END: ¿Y la producción de caña para otras zonas
arroceras no sería complementaria?
AMC: En Saldaña por ejemplo no se puede cultivar
caña. Para este municipio el Presidente nos dijo que cultiváramos hortalizas,
olvidando que en ese clima es imposible hacerlo. En Pajonales (Ambalema) hubo
un ingenio que se tuvo que cerrar porque
el grado de concentración de azúcares es mucho menor a la que se produce en el
Valle del Cauca.
END: El gobernador del Tolima está adelantando
contactos para iniciar la producción de
caña en la región. ¿Qué le diría al respecto?
AMC: Yo le pediría que tenga mucha prudencia a
la hora de definir en qué tipo de negocios nos va meter y supremo cuidado en ir
a embarcar en tierra caliente un cultivo como la caña que difícilmente
funcionaría. Le quiero recordar al Gobernador que para que la caña sea
productiva se requiere garantizar sus niveles de concentración, lo cual es muy
difícil en municipios como Guamo, Espinal, Purificación y Prado en donde las
temperaturas llegan a los 30 grados centígrados y que son municipios que se
encuentra entre los 300 y los 450 metros sobre el nivel del mar. Hay que
conocer que la concentración de los azúcares en la caña depende de cambios
bruscos en el clima (entre la noche y el día) que no se presentan en estas
zonas y que son comunes en el Valle del Cauca.

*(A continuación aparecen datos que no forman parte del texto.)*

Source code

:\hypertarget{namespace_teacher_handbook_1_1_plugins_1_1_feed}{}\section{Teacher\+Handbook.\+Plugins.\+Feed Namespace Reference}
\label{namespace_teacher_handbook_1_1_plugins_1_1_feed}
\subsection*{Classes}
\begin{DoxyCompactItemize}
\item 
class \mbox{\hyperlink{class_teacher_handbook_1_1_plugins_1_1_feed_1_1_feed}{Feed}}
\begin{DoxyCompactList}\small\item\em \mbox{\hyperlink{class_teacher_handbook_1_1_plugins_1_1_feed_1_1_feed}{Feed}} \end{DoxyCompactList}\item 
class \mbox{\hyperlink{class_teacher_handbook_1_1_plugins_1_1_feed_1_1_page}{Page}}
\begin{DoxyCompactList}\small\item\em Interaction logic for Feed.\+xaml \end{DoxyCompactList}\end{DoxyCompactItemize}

Yo si quisiera, tanto para los productores como
para los gobernantes en el Tolima, que tengan en cuenta los estudios de
Procaña, que cultivan en promedio unas 95 hectáreas por agricultor, que no son
unos pobres campesinos y son quienes precisamente se quejan de que son víctimas
de una relación jinete-caballo, en donde los ingenios son los que definen en
qué van a utilizar su producción y de qué forma se va a pagar.
END: En el TLC existen oportunidades para
exportar azúcar. ¿No es esta una buena oportunidad para hacer parte de esa
oferta?
AMC: Ellos mismos se han quejado de la
negociación. Los gremios productores de caña han dicho que su panorama no es
alentador, pues si bien van a exportar 50 mil toneladas con un valor de 25
millones de dólares, van a tener graves problemas cuando ingrese el jarabe de maíz
en 200 mil toneladas y con importaciones a beneficio estadounidense por 103
millones de dólares.
AIS y otras coyunturas
END: Hace unos días Fedearroz señaló que le
preocupa que los recursos del programa
AIS vayan a ir a fortalecer los sectores exportadores más que a los
mismos sacrificados del proceso. ¿Qué opina Salvación Agropecuaria?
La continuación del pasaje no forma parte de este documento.